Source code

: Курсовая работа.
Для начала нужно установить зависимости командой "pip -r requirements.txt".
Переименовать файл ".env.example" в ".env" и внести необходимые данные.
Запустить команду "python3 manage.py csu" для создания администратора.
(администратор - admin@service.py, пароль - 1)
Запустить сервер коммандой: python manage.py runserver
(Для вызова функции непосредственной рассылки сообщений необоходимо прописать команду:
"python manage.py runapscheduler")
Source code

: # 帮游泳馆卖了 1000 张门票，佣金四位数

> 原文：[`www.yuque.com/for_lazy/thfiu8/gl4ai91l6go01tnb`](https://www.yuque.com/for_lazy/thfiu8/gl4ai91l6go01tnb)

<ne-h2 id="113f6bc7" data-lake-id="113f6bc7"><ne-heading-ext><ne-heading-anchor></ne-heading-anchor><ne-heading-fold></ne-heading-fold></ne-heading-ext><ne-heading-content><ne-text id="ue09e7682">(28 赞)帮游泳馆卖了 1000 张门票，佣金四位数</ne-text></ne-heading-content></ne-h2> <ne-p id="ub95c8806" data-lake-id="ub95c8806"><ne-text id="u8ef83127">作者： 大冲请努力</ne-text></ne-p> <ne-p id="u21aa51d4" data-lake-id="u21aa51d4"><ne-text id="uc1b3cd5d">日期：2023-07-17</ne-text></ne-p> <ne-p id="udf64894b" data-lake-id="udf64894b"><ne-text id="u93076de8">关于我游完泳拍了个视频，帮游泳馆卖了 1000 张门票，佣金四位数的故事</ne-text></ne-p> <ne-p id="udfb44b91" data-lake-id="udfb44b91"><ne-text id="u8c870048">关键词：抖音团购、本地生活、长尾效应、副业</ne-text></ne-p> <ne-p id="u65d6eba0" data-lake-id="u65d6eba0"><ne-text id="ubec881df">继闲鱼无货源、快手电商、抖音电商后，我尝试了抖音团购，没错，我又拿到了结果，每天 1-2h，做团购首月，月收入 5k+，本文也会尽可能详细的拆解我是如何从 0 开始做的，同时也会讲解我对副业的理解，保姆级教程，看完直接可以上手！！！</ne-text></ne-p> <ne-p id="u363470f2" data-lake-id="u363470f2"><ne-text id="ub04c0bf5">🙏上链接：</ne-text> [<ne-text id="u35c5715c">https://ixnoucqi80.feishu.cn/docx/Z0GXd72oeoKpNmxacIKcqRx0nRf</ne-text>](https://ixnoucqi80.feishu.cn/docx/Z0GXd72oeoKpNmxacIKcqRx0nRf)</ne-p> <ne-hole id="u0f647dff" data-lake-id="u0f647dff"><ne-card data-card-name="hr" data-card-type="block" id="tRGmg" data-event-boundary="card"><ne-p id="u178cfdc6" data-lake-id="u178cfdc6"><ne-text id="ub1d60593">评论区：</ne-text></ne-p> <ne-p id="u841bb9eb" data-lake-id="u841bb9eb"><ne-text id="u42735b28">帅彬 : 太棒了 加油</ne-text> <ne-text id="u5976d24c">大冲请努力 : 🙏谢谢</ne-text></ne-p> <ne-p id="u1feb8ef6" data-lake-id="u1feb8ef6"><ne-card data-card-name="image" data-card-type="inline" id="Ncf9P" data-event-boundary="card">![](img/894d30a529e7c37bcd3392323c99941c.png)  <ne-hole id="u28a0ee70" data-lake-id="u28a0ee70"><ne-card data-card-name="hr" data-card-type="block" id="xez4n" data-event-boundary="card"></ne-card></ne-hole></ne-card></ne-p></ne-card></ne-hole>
◇ ◇ ◇ ◇
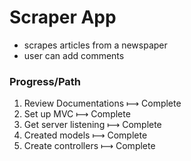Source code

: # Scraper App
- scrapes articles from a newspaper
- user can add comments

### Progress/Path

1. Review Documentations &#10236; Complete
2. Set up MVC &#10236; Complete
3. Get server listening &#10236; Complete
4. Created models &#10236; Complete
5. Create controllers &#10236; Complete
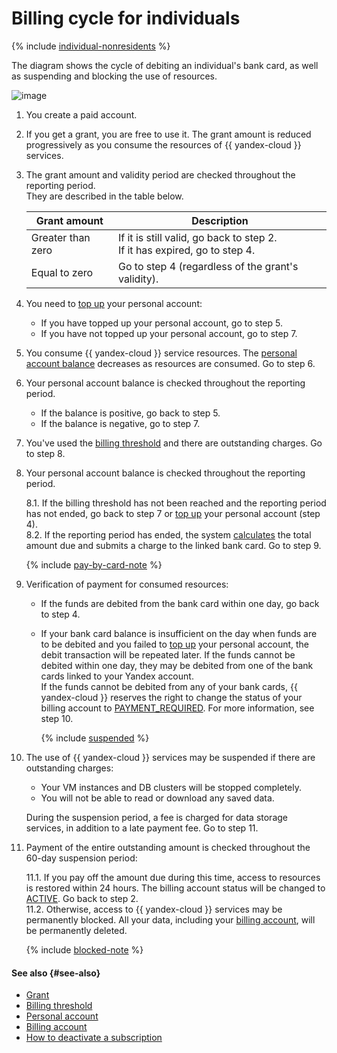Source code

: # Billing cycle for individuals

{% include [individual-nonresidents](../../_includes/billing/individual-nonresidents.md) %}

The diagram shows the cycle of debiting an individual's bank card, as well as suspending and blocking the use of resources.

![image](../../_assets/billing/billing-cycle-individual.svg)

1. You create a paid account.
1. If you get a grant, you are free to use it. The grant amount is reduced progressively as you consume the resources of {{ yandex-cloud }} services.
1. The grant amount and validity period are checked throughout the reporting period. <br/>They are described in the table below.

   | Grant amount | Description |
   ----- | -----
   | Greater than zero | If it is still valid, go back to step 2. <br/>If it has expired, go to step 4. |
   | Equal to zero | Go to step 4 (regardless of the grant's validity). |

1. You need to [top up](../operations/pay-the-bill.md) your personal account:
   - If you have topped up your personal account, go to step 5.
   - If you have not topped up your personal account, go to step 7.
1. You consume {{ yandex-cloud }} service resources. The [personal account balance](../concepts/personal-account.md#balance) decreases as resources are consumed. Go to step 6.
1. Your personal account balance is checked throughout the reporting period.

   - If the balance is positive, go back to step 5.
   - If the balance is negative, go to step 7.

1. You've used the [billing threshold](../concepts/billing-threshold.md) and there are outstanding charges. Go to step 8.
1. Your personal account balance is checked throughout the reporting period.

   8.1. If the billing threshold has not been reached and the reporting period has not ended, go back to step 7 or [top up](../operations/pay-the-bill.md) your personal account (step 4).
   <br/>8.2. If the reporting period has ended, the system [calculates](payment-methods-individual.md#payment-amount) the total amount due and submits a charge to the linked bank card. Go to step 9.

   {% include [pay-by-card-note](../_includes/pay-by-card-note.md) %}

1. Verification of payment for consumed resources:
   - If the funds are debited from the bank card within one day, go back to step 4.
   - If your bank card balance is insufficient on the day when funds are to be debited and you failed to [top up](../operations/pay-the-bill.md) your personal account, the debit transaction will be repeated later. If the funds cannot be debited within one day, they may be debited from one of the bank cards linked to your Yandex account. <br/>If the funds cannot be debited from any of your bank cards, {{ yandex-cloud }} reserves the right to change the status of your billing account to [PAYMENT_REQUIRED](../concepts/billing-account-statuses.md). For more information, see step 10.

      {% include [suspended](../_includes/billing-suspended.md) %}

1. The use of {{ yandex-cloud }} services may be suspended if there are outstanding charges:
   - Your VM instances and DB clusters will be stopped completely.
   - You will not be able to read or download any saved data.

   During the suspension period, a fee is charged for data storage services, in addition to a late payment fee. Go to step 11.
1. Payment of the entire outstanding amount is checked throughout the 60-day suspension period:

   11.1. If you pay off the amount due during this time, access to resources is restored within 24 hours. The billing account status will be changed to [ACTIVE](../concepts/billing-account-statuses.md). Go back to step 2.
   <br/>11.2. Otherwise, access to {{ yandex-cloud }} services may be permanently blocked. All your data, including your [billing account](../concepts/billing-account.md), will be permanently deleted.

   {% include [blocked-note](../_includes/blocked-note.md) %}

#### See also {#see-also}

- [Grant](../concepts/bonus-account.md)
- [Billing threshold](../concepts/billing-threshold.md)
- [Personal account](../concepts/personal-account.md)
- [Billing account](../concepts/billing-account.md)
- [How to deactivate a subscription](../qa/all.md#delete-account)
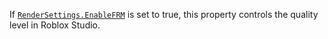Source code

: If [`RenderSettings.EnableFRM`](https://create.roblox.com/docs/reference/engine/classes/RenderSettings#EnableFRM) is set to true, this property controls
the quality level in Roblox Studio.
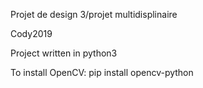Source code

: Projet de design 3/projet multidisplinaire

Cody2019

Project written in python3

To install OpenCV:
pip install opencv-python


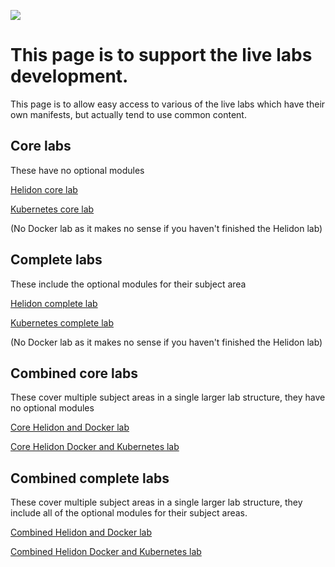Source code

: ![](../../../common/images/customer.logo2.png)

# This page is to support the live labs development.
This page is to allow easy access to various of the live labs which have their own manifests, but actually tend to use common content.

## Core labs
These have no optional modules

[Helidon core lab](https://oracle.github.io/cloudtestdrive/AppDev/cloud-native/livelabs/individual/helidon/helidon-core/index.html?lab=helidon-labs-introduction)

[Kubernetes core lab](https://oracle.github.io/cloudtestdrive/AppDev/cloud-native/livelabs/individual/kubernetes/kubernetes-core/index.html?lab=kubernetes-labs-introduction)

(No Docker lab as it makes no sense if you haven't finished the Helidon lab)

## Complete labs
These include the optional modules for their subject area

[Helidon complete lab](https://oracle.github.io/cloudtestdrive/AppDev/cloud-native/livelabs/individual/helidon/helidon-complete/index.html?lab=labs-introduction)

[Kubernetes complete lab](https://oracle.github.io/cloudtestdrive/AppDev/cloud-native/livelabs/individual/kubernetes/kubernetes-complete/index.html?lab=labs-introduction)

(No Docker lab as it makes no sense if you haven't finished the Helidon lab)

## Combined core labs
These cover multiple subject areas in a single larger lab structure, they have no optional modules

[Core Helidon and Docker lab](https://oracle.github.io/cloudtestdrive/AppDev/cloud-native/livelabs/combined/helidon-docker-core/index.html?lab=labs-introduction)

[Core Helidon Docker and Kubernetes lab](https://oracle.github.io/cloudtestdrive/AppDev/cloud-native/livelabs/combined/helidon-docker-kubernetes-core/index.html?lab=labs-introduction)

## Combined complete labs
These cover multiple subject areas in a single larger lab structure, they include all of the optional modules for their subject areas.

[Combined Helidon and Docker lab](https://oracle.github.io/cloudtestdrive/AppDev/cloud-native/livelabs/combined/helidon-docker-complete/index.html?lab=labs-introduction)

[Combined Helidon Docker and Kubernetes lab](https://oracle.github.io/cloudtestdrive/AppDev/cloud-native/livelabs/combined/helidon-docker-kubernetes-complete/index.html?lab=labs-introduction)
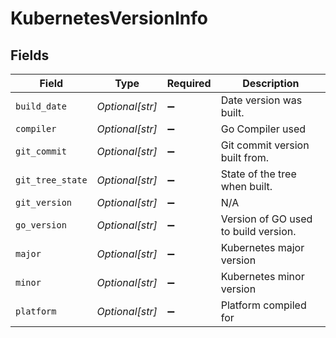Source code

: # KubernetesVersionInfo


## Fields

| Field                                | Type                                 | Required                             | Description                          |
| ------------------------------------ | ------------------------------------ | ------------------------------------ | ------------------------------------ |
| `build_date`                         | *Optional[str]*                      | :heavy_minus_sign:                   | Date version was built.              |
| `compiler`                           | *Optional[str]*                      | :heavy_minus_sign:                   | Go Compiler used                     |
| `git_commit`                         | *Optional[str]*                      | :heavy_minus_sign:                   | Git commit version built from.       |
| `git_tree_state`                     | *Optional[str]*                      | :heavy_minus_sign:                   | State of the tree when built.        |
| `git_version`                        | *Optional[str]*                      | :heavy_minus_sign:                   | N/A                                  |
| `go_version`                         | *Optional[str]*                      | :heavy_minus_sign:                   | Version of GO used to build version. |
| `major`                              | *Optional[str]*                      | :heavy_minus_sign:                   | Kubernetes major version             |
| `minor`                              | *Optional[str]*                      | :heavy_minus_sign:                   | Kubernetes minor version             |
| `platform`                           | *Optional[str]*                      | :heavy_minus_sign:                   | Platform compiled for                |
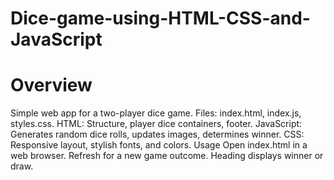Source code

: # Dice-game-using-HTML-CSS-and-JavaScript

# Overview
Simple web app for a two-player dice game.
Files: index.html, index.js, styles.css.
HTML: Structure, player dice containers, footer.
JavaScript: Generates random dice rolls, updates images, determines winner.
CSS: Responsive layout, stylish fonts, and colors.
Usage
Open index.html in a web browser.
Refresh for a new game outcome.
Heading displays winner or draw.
◇ ◇ ◇ ◇
Goal of the exercise: Wherever the word "note" appears in the entries above, copy that line.

Exercise output:
   {% include [pay-by-card-note](../_includes/pay-by-card-note.md) %}
   {% include [blocked-note](../_includes/blocked-note.md) %}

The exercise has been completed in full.